[Task instructions] Would it be possible to write out each entry below exactly, without the pictures?

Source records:
+-------+
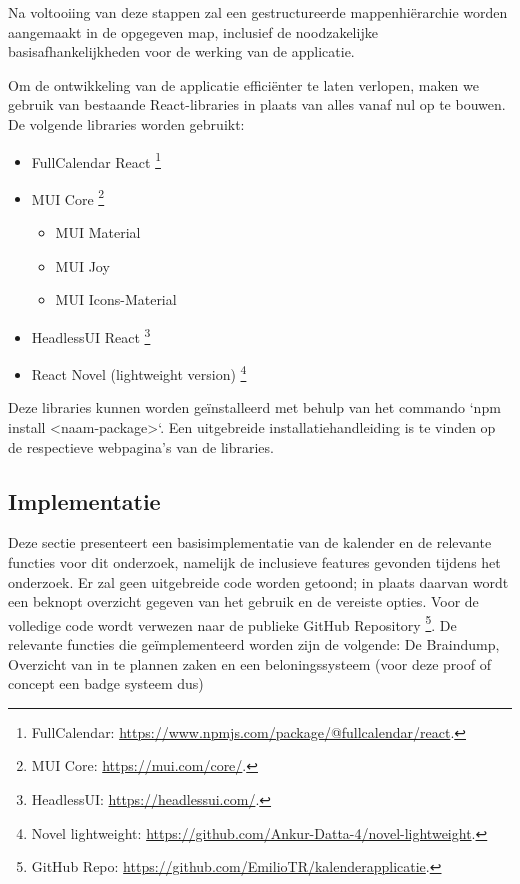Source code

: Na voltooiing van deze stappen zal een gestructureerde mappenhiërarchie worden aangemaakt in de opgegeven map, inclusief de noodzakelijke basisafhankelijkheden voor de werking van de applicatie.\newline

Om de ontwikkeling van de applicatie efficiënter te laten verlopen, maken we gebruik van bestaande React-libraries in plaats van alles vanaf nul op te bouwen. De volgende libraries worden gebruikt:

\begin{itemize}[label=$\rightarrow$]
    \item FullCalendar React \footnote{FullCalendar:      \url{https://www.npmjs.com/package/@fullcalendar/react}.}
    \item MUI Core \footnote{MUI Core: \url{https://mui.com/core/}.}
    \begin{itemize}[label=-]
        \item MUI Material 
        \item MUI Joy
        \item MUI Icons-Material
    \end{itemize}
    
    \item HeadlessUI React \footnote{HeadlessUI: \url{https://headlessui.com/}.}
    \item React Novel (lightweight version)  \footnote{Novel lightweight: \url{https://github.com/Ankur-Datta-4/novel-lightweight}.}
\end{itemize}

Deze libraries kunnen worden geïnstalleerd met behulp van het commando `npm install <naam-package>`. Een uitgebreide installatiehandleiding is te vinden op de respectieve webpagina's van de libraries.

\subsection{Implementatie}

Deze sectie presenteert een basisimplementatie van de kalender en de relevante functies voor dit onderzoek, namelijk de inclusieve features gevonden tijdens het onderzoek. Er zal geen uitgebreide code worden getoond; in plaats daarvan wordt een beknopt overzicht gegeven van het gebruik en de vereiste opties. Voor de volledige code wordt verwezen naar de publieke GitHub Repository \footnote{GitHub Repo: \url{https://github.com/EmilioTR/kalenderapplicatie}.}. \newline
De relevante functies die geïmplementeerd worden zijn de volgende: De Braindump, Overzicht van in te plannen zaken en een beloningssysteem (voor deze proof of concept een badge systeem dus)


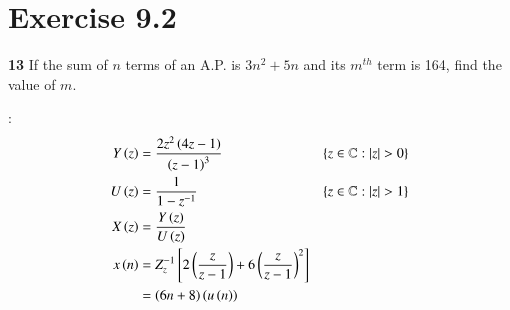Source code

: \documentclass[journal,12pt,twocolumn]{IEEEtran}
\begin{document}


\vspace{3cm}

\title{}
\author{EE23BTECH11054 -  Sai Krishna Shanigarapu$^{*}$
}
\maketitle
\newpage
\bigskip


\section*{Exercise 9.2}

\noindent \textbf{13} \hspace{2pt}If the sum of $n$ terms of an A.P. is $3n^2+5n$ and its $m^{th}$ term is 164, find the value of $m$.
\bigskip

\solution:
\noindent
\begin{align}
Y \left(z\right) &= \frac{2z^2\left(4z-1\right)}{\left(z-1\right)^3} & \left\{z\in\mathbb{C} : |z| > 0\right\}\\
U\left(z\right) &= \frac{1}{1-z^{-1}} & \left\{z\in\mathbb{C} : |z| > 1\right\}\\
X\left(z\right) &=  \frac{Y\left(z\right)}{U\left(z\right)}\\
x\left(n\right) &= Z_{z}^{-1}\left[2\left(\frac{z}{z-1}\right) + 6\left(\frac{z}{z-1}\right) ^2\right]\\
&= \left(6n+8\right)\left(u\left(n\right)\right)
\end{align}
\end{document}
+-------+
[Completed exercise]
Source code

: Na voltooiing van deze stappen zal een gestructureerde mappenhiërarchie worden aangemaakt in de opgegeven map, inclusief de noodzakelijke basisafhankelijkheden voor de werking van de applicatie.\newline

Om de ontwikkeling van de applicatie efficiënter te laten verlopen, maken we gebruik van bestaande React-libraries in plaats van alles vanaf nul op te bouwen. De volgende libraries worden gebruikt:

\begin{itemize}[label=$\rightarrow$]
    \item FullCalendar React \footnote{FullCalendar:      \url{https://www.npmjs.com/package/@fullcalendar/react}.}
    \item MUI Core \footnote{MUI Core: \url{https://mui.com/core/}.}
    \begin{itemize}[label=-]
        \item MUI Material 
        \item MUI Joy
        \item MUI Icons-Material
    \end{itemize}
    
    \item HeadlessUI React \footnote{HeadlessUI: \url{https://headlessui.com/}.}
    \item React Novel (lightweight version)  \footnote{Novel lightweight: \url{https://github.com/Ankur-Datta-4/novel-lightweight}.}
\end{itemize}

Deze libraries kunnen worden geïnstalleerd met behulp van het commando `npm install <naam-package>`. Een uitgebreide installatiehandleiding is te vinden op de respectieve webpagina's van de libraries.

\subsection{Implementatie}

Deze sectie presenteert een basisimplementatie van de kalender en de relevante functies voor dit onderzoek, namelijk de inclusieve features gevonden tijdens het onderzoek. Er zal geen uitgebreide code worden getoond; in plaats daarvan wordt een beknopt overzicht gegeven van het gebruik en de vereiste opties. Voor de volledige code wordt verwezen naar de publieke GitHub Repository \footnote{GitHub Repo: \url{https://github.com/EmilioTR/kalenderapplicatie}.}. \newline
De relevante functies die geïmplementeerd worden zijn de volgende: De Braindump, Overzicht van in te plannen zaken en een beloningssysteem (voor deze proof of concept een badge systeem dus)


Source code

: \documentclass[journal,12pt,twocolumn]{IEEEtran}
\begin{document}


\vspace{3cm}

\title{}
\author{EE23BTECH11054 -  Sai Krishna Shanigarapu$^{*}$
}
\maketitle
\newpage
\bigskip


\section*{Exercise 9.2}

\noindent \textbf{13} \hspace{2pt}If the sum of $n$ terms of an A.P. is $3n^2+5n$ and its $m^{th}$ term is 164, find the value of $m$.
\bigskip

\solution:
\noindent
\begin{align}
Y \left(z\right) &= \frac{2z^2\left(4z-1\right)}{\left(z-1\right)^3} & \left\{z\in\mathbb{C} : |z| > 0\right\}\\
U\left(z\right) &= \frac{1}{1-z^{-1}} & \left\{z\in\mathbb{C} : |z| > 1\right\}\\
X\left(z\right) &=  \frac{Y\left(z\right)}{U\left(z\right)}\\
x\left(n\right) &= Z_{z}^{-1}\left[2\left(\frac{z}{z-1}\right) + 6\left(\frac{z}{z-1}\right) ^2\right]\\
&= \left(6n+8\right)\left(u\left(n\right)\right)
\end{align}
\end{document}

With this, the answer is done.